To do
Each line of the material below with the word "création" is to be reported.

Information provided

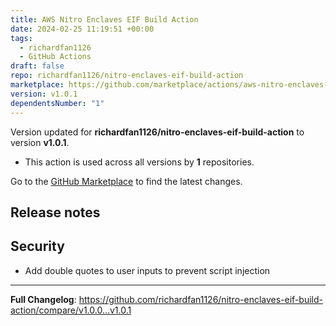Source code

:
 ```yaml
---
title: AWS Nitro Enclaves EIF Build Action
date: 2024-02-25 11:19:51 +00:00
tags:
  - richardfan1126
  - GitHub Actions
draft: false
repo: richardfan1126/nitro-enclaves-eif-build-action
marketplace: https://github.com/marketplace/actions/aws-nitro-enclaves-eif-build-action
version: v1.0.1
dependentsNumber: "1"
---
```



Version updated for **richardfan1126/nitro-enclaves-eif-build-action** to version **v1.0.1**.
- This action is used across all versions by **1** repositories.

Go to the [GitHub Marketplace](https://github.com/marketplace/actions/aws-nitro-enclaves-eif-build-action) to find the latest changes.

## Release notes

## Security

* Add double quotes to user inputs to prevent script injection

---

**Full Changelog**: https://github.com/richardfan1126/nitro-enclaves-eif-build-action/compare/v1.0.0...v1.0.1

==

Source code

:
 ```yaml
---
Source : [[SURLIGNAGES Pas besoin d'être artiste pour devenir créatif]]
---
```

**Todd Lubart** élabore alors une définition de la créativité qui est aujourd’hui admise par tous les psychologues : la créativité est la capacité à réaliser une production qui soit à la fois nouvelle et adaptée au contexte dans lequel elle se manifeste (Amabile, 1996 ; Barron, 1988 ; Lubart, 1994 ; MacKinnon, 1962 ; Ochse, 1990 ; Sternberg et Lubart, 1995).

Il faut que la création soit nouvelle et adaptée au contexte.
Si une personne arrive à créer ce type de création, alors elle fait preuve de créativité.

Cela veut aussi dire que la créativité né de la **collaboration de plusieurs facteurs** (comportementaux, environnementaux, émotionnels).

Output below
Il faut que la création soit nouvelle et adaptée au contexte.
Si une personne arrive à créer ce type de création, alors elle fait preuve de créativité.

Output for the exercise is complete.